По мере приближения торгов обстановка вокруг Песчаного накалилась до предела. Из Минска прибыла рота солдат, окрестности патрулировались полицией. От умиротворяющей атмосферы санаториума не осталось и следа. Собираясь в центральном двухэтажном строении среди бревенчатых курортных домиков на две семьи, именуемом обычно кургаузом, постояльцы бурно обсуждали увиденное и услышанное.
- Ужас, что деется, - причитала молодая пышная купчиха из новгородских. – Вчера видела – казаки арестантов гонят. Натуральный ужас.
- И не говорите, мадам, - вторил ей Павел Сергеевич, свидетель первого разговора с бунтовщиками. – Опыты, приборы, метеостанция – сие замечательно, достойно восхищения. Но, право, не такой же ценой!
- Давеча от переживаний у меня снова мигрень разыгралась, - пожаловалась другая пациентка. – Надо было слушать маменьку и ехать с Пьером на Лазурный берег. Уж точно французские доктора не хуже нашего самоучки.
Разумеется, они злословили не в присутствии хозяина. Тем не менее, до его ушей многое донеслось. И, конечно же, многое оставило отпечаток: неблагодарность пациентов, которые поправили в Над-Нёмане здоровье, расшатанное попытками лечения у заграничных светил, тупая злоба арендаторов, не только не испытывавших ни малейшей признательности за многолетнее терпение задержек оплаты, но считавших семью Иодко панами-кровопийцами.
Той осенью в нём что-то сломалось.
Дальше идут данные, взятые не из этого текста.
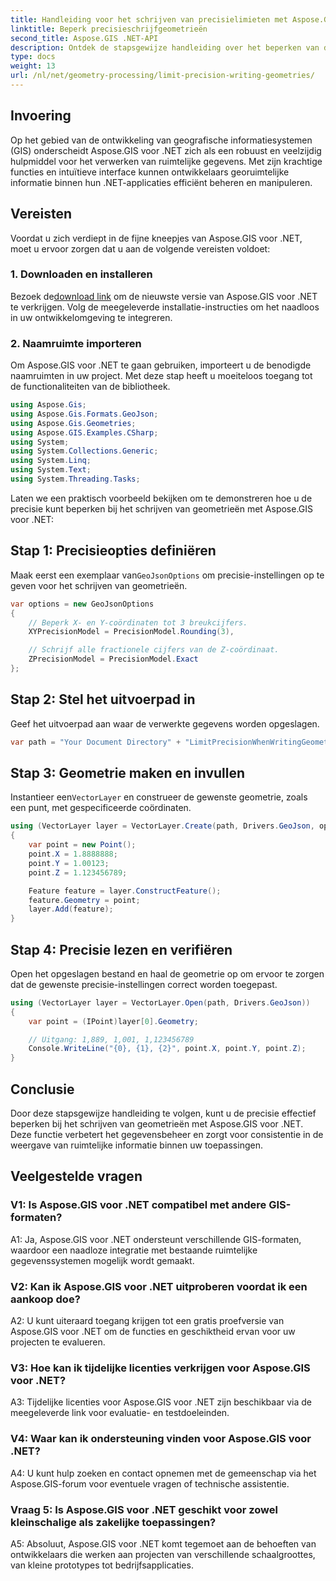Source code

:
 ```yaml
---
title: Handleiding voor het schrijven van precisielimieten met Aspose.GIS voor .NET
linktitle: Beperk precisieschrijfgeometrieën
second_title: Aspose.GIS .NET-API
description: Ontdek de stapsgewijze handleiding over het beperken van de nauwkeurigheid bij het schrijven van geometrieën met Aspose.GIS voor .NET. Verbeter moeiteloos het beheer van ruimtelijke gegevens.
type: docs
weight: 13
url: /nl/net/geometry-processing/limit-precision-writing-geometries/
---
```

## Invoering

Op het gebied van de ontwikkeling van geografische informatiesystemen (GIS) onderscheidt Aspose.GIS voor .NET zich als een robuust en veelzijdig hulpmiddel voor het verwerken van ruimtelijke gegevens. Met zijn krachtige functies en intuïtieve interface kunnen ontwikkelaars georuimtelijke informatie binnen hun .NET-applicaties efficiënt beheren en manipuleren.

## Vereisten

Voordat u zich verdiept in de fijne kneepjes van Aspose.GIS voor .NET, moet u ervoor zorgen dat u aan de volgende vereisten voldoet:

### 1. Downloaden en installeren

 Bezoek de[download link](https://releases.aspose.com/gis/net/) om de nieuwste versie van Aspose.GIS voor .NET te verkrijgen. Volg de meegeleverde installatie-instructies om het naadloos in uw ontwikkelomgeving te integreren.

### 2. Naamruimte importeren

Om Aspose.GIS voor .NET te gaan gebruiken, importeert u de benodigde naamruimten in uw project. Met deze stap heeft u moeiteloos toegang tot de functionaliteiten van de bibliotheek.

```csharp
using Aspose.Gis;
using Aspose.Gis.Formats.GeoJson;
using Aspose.Gis.Geometries;
using Aspose.GIS.Examples.CSharp;
using System;
using System.Collections.Generic;
using System.Linq;
using System.Text;
using System.Threading.Tasks;
```

Laten we een praktisch voorbeeld bekijken om te demonstreren hoe u de precisie kunt beperken bij het schrijven van geometrieën met Aspose.GIS voor .NET:

## Stap 1: Precisieopties definiëren

 Maak eerst een exemplaar van`GeoJsonOptions` om precisie-instellingen op te geven voor het schrijven van geometrieën.

```csharp
var options = new GeoJsonOptions
{
    // Beperk X- en Y-coördinaten tot 3 breukcijfers.
    XYPrecisionModel = PrecisionModel.Rounding(3),

    // Schrijf alle fractionele cijfers van de Z-coördinaat.
    ZPrecisionModel = PrecisionModel.Exact
};
```

## Stap 2: Stel het uitvoerpad in

Geef het uitvoerpad aan waar de verwerkte gegevens worden opgeslagen.

```csharp
var path = "Your Document Directory" + "LimitPrecisionWhenWritingGeometries_out.json";
```

## Stap 3: Geometrie maken en invullen

 Instantieer een`VectorLayer` en construeer de gewenste geometrie, zoals een punt, met gespecificeerde coördinaten.

```csharp
using (VectorLayer layer = VectorLayer.Create(path, Drivers.GeoJson, options))
{
    var point = new Point();
    point.X = 1.8888888;
    point.Y = 1.00123;
    point.Z = 1.123456789;

    Feature feature = layer.ConstructFeature();
    feature.Geometry = point;
    layer.Add(feature);
}
```

## Stap 4: Precisie lezen en verifiëren

Open het opgeslagen bestand en haal de geometrie op om ervoor te zorgen dat de gewenste precisie-instellingen correct worden toegepast.

```csharp
using (VectorLayer layer = VectorLayer.Open(path, Drivers.GeoJson))
{
    var point = (IPoint)layer[0].Geometry;

    // Uitgang: 1,889, 1,001, 1,123456789
    Console.WriteLine("{0}, {1}, {2}", point.X, point.Y, point.Z);
}
```

## Conclusie

Door deze stapsgewijze handleiding te volgen, kunt u de precisie effectief beperken bij het schrijven van geometrieën met Aspose.GIS voor .NET. Deze functie verbetert het gegevensbeheer en zorgt voor consistentie in de weergave van ruimtelijke informatie binnen uw toepassingen.

## Veelgestelde vragen

### V1: Is Aspose.GIS voor .NET compatibel met andere GIS-formaten?

A1: Ja, Aspose.GIS voor .NET ondersteunt verschillende GIS-formaten, waardoor een naadloze integratie met bestaande ruimtelijke gegevenssystemen mogelijk wordt gemaakt.

### V2: Kan ik Aspose.GIS voor .NET uitproberen voordat ik een aankoop doe?

A2: U kunt uiteraard toegang krijgen tot een gratis proefversie van Aspose.GIS voor .NET om de functies en geschiktheid ervan voor uw projecten te evalueren.

### V3: Hoe kan ik tijdelijke licenties verkrijgen voor Aspose.GIS voor .NET?

A3: Tijdelijke licenties voor Aspose.GIS voor .NET zijn beschikbaar via de meegeleverde link voor evaluatie- en testdoeleinden.

### V4: Waar kan ik ondersteuning vinden voor Aspose.GIS voor .NET?

A4: U kunt hulp zoeken en contact opnemen met de gemeenschap via het Aspose.GIS-forum voor eventuele vragen of technische assistentie.

### Vraag 5: Is Aspose.GIS voor .NET geschikt voor zowel kleinschalige als zakelijke toepassingen?

A5: Absoluut, Aspose.GIS voor .NET komt tegemoet aan de behoeften van ontwikkelaars die werken aan projecten van verschillende schaalgroottes, van kleine prototypes tot bedrijfsapplicaties.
Яков Оттонович замкнулся в себе, потом объявил, что уезжает в Санкт-Петербург, оттуда – в Вену. Приём гостей и врачевание в санаториуме откладываются до весны, стоимость услуг будет гораздо выше. И больше никаких бесплатных кефира и кумыса, если люди не ценят добро. На зиму закрылась и аптека.
***
Республика Польша, 1922 год
Тяжело изживать следы военного лихолетья. Поэтому открытие футбольного стадиона, назначенное на 8 апреля 1922 года, жители Кракова сочли настоящим праздником. Тем более – какой матч!
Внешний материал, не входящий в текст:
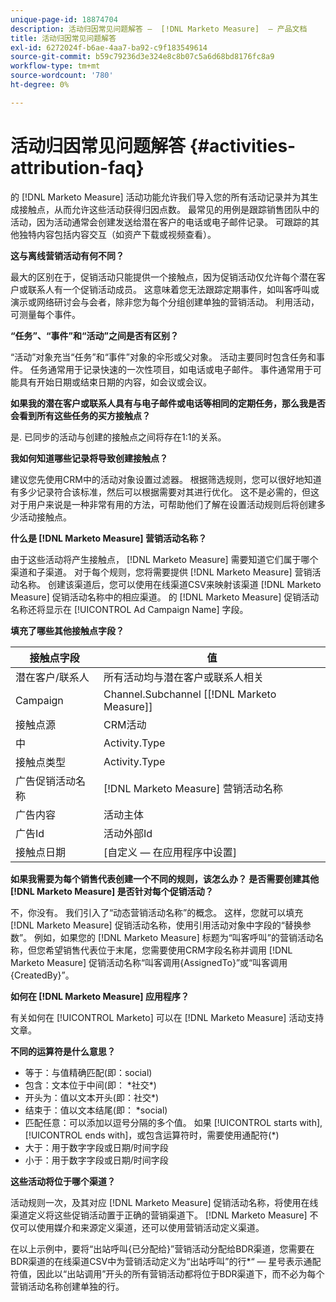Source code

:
 ```yaml
---
unique-page-id: 18874704
description: 活动归因常见问题解答 —  [!DNL Marketo Measure]  — 产品文档
title: 活动归因常见问题解答
exl-id: 6272024f-b6ae-4aa7-ba92-c9f183549614
source-git-commit: b59c79236d3e324e8c8b07c5a6d68bd8176fc8a9
workflow-type: tm+mt
source-wordcount: '780'
ht-degree: 0%

---
```


# 活动归因常见问题解答 {#activities-attribution-faq}

的 [!DNL Marketo Measure] 活动功能允许我们导入您的所有活动记录并为其生成接触点，从而允许这些活动获得归因点数。 最常见的用例是跟踪销售团队中的活动，因为活动通常会创建发送给潜在客户的电话或电子邮件记录。 可跟踪的其他独特内容包括内容交互（如资产下载或视频查看）。

**这与离线营销活动有何不同？**

最大的区别在于，促销活动只能提供一个接触点，因为促销活动仅允许每个潜在客户或联系人有一个促销活动成员。 这意味着您无法跟踪定期事件，如叫客呼叫或演示或网络研讨会与会者，除非您为每个分组创建单独的营销活动。 利用活动，可测量每个事件。

**“任务”、“事件”和“活动”之间是否有区别？**

“活动”对象充当“任务”和“事件”对象的伞形或父对象。 活动主要同时包含任务和事件。 任务通常用于记录快速的一次性项目，如电话或电子邮件。 事件通常用于可能具有开始日期或结束日期的内容，如会议或会议。

**如果我的潜在客户或联系人具有与电子邮件或电话等相同的定期任务，那么我是否会看到所有这些任务的买方接触点？**

是. 已同步的活动与创建的接触点之间将存在1:1的关系。

**我如何知道哪些记录将导致创建接触点？**

建议您先使用CRM中的活动对象设置过滤器。 根据筛选规则，您可以很好地知道有多少记录符合该标准，然后可以根据需要对其进行优化。 这不是必需的，但这对于用户来说是一种非常有用的方法，可帮助他们了解在设置活动规则后将创建多少活动接触点。

**什么是 [!DNL Marketo Measure] 营销活动名称？**

由于这些活动将产生接触点， [!DNL Marketo Measure] 需要知道它们属于哪个渠道和子渠道。 对于每个规则，您将需要提供 [!DNL Marketo Measure] 营销活动名称。 创建该渠道后，您可以使用在线渠道CSV来映射该渠道 [!DNL Marketo Measure] 促销活动名称中的相应渠道。 的 [!DNL Marketo Measure] 促销活动名称还将显示在 [!UICONTROL Ad Campaign Name] 字段。

**填充了哪些其他接触点字段？**

| **接触点字段** | **值** |
|---|---|
| 潜在客户/联系人 | 所有活动均与潜在客户或联系人相关 |
| Campaign | Channel.Subchannel [[!DNL Marketo Measure]] |
| 接触点源 | CRM活动 |
| 中 | Activity.Type |
| 接触点类型 | Activity.Type |
| 广告促销活动名称 | [!DNL Marketo Measure] 营销活动名称 |
| 广告内容 | 活动主体 |
| 广告Id | 活动外部Id |
| 接触点日期 | [自定义 — 在应用程序中设置] |

**如果我需要为每个销售代表创建一个不同的规则，该怎么办？ 是否需要创建其他 [!DNL Marketo Measure] 是否针对每个促销活动？**

不，你没有。 我们引入了“动态营销活动名称”的概念。 这样，您就可以填充 [!DNL Marketo Measure] 促销活动名称，使用引用活动对象中字段的“替换参数”。 例如，如果您的 [!DNL Marketo Measure] 标题为“叫客呼叫”的营销活动名称，但您希望销售代表位于末尾，您需要使用CRM字段名称并调用 [!DNL Marketo Measure] 促销活动名称“叫客调用{AssignedTo}”或“叫客调用{CreatedBy}”。

**如何在 [!DNL Marketo Measure] 应用程序？**

有关如何在 [!UICONTROL Marketo] 可以在 [!DNL Marketo Measure] 活动支持文章。

**不同的运算符是什么意思？**

* 等于：与值精确匹配(即：social)
* 包含：文本位于中间(即： &#42;社交&#42;)
* 开头为：值以文本开头(即：社交&#42;)
* 结束于：值以文本结尾(即： &#42;social)
* 匹配任意：可以添加以逗号分隔的多个值。 如果 [!UICONTROL starts with], [!UICONTROL ends with]，或包含运算符时，需要使用通配符(&#42;)
* 大于：用于数字字段或日期/时间字段
* 小于：用于数字字段或日期/时间字段

**这些活动将位于哪个渠道？**

活动规则一次，及其对应 [!DNL Marketo Measure] 促销活动名称，将使用在线渠道定义将这些促销活动置于正确的营销渠道下。 [!DNL Marketo Measure] 不仅可以使用媒介和来源定义渠道，还可以使用营销活动定义渠道。

在以上示例中，要将“出站呼叫{已分配给}”营销活动分配给BDR渠道，您需要在BDR渠道的在线渠道CSV中为营销活动定义为“出站呼叫”的行&#42;“ — 星号表示通配符值，因此以“出站调用”开头的所有营销活动都将位于BDR渠道下，而不必为每个营销活动名称创建单独的行。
На первых же минутах трибуны взорвались рёвом. Наверно, вопли тысячи глоток перекрыли бы грохот молний, часто бивших в главную башню Над-Нёмана, подумал Генрик Иодко. Он тоже кричал и радовался: Хенрик Рейман, выступающий за краковскую «Вислу», забил гол в ворота львовской «Погони». Радость была недолгой. «Погонь» отыгралась и повела в счёте.
На выходе со стадиона Генрика догнал однокашник по Краковскому Ягеллонскому университету Лео Домб, коренастый юноша с гладко зачёсанными назад чёрными волосами и характерным семитским разрезом глаз. Он был один из самых бедных на курсе, ходил в страшноватой курточке, перешитой из ношеной австрийской шинели.